▶ Exercise aim
From the records below, output exactly the lines running from the line containing "- lists/queries" through the line containing "[2]: Requires *admin* or *owner* privileges", and no others.

_____

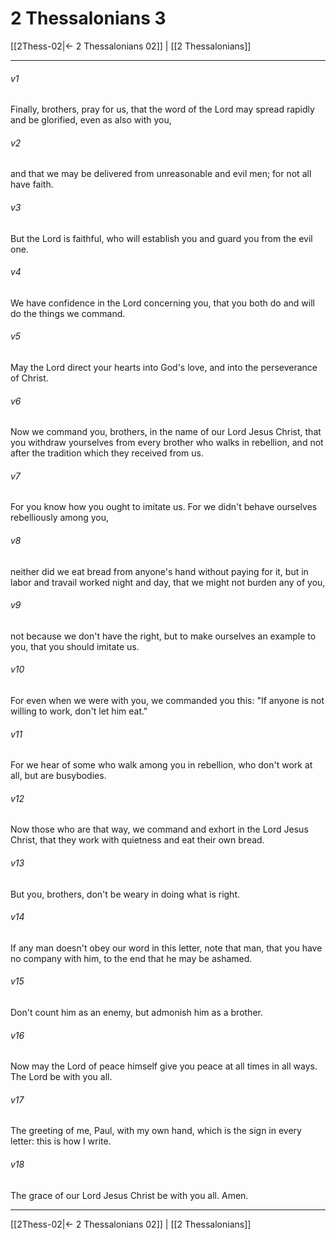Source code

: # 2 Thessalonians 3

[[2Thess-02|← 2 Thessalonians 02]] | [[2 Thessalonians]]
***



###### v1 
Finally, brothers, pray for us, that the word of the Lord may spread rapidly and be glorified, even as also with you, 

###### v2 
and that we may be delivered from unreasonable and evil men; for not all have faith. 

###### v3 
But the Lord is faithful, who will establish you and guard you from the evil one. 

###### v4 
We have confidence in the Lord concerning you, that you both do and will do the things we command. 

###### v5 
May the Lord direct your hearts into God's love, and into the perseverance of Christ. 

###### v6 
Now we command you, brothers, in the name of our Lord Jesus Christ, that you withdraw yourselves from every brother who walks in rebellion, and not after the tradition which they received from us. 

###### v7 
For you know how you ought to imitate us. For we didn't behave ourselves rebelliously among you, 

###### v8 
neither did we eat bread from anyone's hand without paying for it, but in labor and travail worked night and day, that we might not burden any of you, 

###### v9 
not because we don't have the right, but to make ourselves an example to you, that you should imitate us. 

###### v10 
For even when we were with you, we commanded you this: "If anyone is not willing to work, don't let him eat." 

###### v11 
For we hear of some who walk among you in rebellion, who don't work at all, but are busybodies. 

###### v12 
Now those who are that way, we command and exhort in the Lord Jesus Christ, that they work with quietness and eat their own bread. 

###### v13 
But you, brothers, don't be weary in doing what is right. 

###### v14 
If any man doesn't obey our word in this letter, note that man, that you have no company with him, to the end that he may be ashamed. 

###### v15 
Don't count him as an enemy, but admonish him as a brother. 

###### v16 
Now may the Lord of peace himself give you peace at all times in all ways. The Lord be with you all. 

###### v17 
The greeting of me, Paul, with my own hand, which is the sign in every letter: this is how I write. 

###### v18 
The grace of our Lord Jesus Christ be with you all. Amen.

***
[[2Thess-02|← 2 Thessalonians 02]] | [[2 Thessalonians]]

_____

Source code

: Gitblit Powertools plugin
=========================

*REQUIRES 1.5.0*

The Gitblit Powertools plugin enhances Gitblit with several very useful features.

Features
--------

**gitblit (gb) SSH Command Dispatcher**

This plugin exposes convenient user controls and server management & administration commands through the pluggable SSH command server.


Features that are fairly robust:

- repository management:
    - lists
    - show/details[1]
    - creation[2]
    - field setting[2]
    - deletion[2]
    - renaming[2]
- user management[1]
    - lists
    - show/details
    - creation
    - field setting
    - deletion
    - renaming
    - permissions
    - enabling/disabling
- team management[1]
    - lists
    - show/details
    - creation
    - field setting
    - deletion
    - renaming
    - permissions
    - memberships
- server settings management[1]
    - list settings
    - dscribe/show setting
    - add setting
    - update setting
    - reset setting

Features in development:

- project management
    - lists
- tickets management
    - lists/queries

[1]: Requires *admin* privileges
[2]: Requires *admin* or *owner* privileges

_____

▶ Answer for the task
    - lists/queries

[1]: Requires *admin* privileges
[2]: Requires *admin* or *owner* privileges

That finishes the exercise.